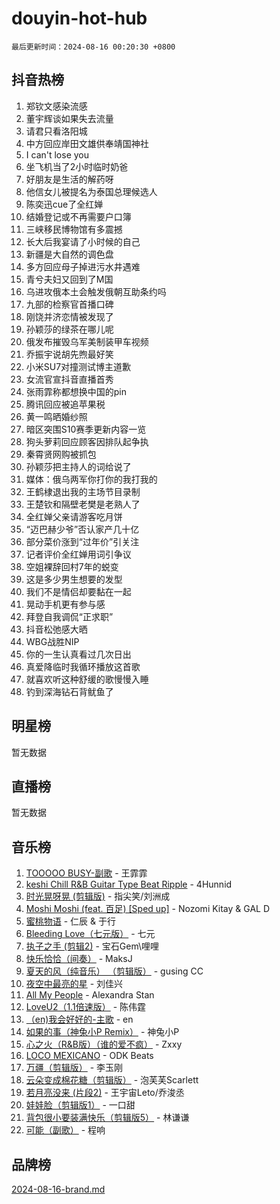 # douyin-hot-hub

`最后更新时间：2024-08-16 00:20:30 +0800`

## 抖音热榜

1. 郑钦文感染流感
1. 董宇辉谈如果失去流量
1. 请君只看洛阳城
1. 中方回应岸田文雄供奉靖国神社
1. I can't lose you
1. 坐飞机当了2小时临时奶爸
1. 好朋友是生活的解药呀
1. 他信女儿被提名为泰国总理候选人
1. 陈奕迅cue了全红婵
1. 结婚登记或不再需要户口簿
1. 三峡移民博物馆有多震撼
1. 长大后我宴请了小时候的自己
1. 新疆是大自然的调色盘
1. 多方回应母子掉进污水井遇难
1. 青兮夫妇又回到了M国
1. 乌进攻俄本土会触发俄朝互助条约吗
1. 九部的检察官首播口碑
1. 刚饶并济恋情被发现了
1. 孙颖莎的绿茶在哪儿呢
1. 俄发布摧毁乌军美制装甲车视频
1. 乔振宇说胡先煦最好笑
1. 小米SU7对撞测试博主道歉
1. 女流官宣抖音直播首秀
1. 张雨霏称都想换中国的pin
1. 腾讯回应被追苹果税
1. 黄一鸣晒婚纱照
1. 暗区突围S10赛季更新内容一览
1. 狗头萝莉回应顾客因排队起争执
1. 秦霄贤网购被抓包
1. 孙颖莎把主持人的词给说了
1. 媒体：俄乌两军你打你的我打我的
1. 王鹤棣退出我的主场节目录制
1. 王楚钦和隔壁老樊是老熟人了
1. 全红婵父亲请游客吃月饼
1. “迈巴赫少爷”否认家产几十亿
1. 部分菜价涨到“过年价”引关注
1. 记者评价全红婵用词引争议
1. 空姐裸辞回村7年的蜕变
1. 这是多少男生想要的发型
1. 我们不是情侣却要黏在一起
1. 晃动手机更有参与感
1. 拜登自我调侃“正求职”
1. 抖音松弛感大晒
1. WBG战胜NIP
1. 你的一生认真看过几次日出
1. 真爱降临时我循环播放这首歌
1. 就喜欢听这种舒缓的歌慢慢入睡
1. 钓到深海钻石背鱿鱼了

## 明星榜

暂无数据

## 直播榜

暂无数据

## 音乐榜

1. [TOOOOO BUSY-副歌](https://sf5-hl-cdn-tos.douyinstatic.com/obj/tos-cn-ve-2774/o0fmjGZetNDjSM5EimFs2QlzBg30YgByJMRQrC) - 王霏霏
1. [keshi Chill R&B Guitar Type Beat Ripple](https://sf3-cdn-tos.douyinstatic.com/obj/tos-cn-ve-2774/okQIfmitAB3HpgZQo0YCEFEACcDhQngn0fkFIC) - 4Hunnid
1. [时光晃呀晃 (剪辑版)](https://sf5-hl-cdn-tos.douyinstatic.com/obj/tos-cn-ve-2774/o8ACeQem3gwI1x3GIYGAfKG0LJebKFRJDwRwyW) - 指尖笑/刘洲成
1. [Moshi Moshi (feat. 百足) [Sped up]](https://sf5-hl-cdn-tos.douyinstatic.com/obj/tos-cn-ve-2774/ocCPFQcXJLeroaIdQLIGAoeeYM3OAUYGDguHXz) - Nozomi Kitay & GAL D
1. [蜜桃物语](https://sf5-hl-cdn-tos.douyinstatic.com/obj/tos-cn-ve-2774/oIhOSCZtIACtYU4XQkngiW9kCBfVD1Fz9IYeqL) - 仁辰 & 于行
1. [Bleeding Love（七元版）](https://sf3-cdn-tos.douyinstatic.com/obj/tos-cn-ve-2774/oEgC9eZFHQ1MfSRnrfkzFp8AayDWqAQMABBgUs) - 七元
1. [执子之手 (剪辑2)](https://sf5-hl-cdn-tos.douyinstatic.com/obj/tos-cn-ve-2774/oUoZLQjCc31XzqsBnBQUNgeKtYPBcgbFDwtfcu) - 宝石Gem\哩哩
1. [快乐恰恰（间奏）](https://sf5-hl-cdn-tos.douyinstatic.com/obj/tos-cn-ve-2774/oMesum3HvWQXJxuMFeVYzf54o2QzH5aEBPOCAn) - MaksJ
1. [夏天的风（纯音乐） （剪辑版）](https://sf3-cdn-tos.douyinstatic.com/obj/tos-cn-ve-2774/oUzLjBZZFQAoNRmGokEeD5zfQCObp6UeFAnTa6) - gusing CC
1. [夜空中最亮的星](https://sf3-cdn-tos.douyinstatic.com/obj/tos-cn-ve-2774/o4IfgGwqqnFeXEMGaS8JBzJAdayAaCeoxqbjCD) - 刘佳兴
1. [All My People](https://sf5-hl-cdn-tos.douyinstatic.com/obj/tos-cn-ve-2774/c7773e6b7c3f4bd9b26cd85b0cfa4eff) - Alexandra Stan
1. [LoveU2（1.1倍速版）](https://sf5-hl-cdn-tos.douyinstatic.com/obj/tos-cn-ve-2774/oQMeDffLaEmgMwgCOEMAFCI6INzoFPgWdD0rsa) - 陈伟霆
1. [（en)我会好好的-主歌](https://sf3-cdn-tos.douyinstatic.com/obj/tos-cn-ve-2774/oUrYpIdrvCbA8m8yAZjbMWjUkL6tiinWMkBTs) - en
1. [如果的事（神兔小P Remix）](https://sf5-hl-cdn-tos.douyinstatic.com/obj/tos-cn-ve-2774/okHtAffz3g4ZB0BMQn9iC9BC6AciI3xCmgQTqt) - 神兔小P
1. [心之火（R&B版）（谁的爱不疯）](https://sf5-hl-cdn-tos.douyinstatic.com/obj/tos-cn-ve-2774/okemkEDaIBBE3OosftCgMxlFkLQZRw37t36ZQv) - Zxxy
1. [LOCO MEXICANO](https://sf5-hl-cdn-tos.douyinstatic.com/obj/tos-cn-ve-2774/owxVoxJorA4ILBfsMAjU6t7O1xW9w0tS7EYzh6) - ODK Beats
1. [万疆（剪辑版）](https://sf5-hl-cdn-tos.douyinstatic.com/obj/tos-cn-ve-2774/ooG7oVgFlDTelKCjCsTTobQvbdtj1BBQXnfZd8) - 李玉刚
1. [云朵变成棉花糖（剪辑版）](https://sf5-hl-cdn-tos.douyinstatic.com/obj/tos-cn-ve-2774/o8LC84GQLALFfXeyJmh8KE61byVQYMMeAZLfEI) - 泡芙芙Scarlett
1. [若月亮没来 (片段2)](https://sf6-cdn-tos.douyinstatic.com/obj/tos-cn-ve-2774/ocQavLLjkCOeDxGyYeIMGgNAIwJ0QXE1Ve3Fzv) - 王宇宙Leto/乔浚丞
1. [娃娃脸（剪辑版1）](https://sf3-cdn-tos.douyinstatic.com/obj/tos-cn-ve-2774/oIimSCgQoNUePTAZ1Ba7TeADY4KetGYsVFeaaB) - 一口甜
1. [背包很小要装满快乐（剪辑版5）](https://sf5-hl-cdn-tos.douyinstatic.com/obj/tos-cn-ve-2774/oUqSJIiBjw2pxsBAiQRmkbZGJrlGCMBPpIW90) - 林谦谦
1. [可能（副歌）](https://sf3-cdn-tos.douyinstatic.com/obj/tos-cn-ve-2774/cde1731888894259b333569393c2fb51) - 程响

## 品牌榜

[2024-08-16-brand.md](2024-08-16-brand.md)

Problem: All lines above from the one holding "1. I can't lose you" to the one holding "1. 秦霄贤网购被抓包", inclusive, are to be copied exactly; no other line is wanted.

Completed task:
1. I can't lose you
1. 坐飞机当了2小时临时奶爸
1. 好朋友是生活的解药呀
1. 他信女儿被提名为泰国总理候选人
1. 陈奕迅cue了全红婵
1. 结婚登记或不再需要户口簿
1. 三峡移民博物馆有多震撼
1. 长大后我宴请了小时候的自己
1. 新疆是大自然的调色盘
1. 多方回应母子掉进污水井遇难
1. 青兮夫妇又回到了M国
1. 乌进攻俄本土会触发俄朝互助条约吗
1. 九部的检察官首播口碑
1. 刚饶并济恋情被发现了
1. 孙颖莎的绿茶在哪儿呢
1. 俄发布摧毁乌军美制装甲车视频
1. 乔振宇说胡先煦最好笑
1. 小米SU7对撞测试博主道歉
1. 女流官宣抖音直播首秀
1. 张雨霏称都想换中国的pin
1. 腾讯回应被追苹果税
1. 黄一鸣晒婚纱照
1. 暗区突围S10赛季更新内容一览
1. 狗头萝莉回应顾客因排队起争执
1. 秦霄贤网购被抓包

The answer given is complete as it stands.